4. john s. cook bank
After that we walked up the road a bit to what remains of the three-story bank built by John S. Cook, which officially opened in Rhyolite back in 1907. According to what I have read about it since our visit, it was the largest building in town, with two vaults (which you can see in the photos I took), Italian marble floors, mahogany woodwork, electric lights, running water, telephones and indoor plumbing. Unfortunately for Mr. Cook, two years later the financial crisis caused banks to fail across the country, including his.
In my opinion the bank is the most interesting ruin in the town, so I spent a lot of time walking around photographing the ruins from different angles.
5. Railroad Depot
The paved road ends just around the railroad depot, which is a super cool, mostly intact building to walk around and photograph. At its busiest, the depot was serviced by three railroads, just proving what an important and prosperous mining town Rhyolite was at its peak.
The first train from the Las Vegas & Tonopah line entered Rhyolite on December 14, 1906, with about 100 passengers. This was a big deal and eventually the depot you see today was finished almost a year later.
In the late 1930’s the train depot became a casino and bar called the Rhyolite Ghost Casino. After that was turned into a small museum that remained open into the 1970s.
6. Caboose House
Near the train station is the Caboose house. With building materials scarce out in the desert, people made anything into a home, including old train cars. This particular caboose had a third life as a gas station in the 1930’s after tourists began visiting Rhyolite.

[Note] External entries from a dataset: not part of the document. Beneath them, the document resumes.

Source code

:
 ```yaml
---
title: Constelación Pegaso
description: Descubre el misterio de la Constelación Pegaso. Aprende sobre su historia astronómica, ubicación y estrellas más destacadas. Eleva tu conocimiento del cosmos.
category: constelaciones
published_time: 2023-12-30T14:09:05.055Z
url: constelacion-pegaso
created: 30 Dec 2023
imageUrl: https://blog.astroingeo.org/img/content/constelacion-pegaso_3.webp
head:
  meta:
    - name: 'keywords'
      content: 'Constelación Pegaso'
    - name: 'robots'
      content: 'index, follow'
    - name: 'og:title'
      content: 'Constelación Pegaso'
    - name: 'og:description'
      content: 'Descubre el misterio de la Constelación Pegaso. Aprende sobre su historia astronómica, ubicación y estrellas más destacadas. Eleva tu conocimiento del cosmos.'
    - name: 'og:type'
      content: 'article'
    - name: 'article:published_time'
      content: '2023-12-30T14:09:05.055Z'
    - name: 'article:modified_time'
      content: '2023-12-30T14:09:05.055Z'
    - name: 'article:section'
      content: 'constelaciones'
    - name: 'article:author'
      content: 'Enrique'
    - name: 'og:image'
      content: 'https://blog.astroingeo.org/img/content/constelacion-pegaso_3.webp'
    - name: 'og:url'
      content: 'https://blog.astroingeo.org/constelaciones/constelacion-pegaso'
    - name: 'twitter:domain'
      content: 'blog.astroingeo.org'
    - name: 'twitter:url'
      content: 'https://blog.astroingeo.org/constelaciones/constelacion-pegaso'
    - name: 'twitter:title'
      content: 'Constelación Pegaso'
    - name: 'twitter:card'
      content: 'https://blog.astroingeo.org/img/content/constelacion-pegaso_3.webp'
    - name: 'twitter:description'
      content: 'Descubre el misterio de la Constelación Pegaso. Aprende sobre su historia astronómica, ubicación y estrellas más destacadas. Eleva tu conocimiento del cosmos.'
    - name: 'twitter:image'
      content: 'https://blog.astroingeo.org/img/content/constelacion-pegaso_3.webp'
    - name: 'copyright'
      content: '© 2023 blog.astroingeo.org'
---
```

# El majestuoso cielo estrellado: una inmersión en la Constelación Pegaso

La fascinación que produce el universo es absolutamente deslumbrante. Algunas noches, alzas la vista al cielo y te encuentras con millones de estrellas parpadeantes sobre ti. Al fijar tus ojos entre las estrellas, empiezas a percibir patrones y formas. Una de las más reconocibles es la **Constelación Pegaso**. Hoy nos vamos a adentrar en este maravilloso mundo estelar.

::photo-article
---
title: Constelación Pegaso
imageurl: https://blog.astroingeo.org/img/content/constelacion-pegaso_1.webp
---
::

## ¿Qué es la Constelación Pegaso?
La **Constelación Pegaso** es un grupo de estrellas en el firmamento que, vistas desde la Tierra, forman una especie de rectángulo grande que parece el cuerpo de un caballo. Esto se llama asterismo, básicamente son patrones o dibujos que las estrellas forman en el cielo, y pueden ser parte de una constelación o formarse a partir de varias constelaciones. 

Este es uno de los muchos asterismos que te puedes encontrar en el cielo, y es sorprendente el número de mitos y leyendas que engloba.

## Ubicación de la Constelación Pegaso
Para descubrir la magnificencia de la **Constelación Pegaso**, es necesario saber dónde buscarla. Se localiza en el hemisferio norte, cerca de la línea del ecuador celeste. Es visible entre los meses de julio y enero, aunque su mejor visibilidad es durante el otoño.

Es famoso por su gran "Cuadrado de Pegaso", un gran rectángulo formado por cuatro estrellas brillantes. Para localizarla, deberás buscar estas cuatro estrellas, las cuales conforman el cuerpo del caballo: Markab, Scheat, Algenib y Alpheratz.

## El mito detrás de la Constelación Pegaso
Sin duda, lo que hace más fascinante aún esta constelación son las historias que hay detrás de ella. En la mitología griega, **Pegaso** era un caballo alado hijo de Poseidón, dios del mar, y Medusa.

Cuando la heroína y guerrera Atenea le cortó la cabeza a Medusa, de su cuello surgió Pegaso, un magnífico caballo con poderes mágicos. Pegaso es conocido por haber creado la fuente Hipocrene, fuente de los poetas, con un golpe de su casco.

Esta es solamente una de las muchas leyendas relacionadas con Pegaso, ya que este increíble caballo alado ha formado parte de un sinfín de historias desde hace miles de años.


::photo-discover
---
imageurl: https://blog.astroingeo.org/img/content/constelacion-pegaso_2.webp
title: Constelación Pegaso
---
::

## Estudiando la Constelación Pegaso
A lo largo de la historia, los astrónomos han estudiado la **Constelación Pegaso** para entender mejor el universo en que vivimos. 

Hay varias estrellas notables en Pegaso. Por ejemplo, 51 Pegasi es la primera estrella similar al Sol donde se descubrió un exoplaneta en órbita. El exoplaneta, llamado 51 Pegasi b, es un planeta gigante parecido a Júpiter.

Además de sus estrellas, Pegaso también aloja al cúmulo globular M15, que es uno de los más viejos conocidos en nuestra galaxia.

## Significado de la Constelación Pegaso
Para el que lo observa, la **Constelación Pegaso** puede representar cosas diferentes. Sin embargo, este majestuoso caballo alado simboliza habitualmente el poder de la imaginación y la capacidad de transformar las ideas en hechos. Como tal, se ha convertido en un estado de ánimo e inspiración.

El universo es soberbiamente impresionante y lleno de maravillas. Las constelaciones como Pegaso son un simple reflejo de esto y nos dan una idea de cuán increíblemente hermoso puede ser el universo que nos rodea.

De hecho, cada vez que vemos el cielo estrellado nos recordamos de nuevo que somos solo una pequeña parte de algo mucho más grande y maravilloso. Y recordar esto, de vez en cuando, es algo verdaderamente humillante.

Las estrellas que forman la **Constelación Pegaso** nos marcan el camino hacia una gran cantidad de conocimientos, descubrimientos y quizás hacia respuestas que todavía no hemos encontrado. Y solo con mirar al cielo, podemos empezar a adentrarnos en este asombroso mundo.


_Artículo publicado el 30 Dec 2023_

7. the jail and other remains
After exploring the caboose we took a little walk down Esmeralda Road where we found some residences, the old jail and other odds and ends.
getting to rhyolite
Rhyolite is both off the beaten path and easy to get to. The town is just a few miles outside of Beatty, Nevada and 35 miles from Death Valley’s Furnace Creek Visitor Center. However, you’d never find Rhyolite if you weren’t looking for it. No advertisements or billboards direct you here.
As I alluded to earlier, you’ll find no creature comforts in Rhyolite. No visitor center, no vending machines, no bathrooms, and maybe not even any cell service. With that in mind, it’s pretty important that you bring your own food and plenty of water, especially if you are visiting in the middle of summer like we were.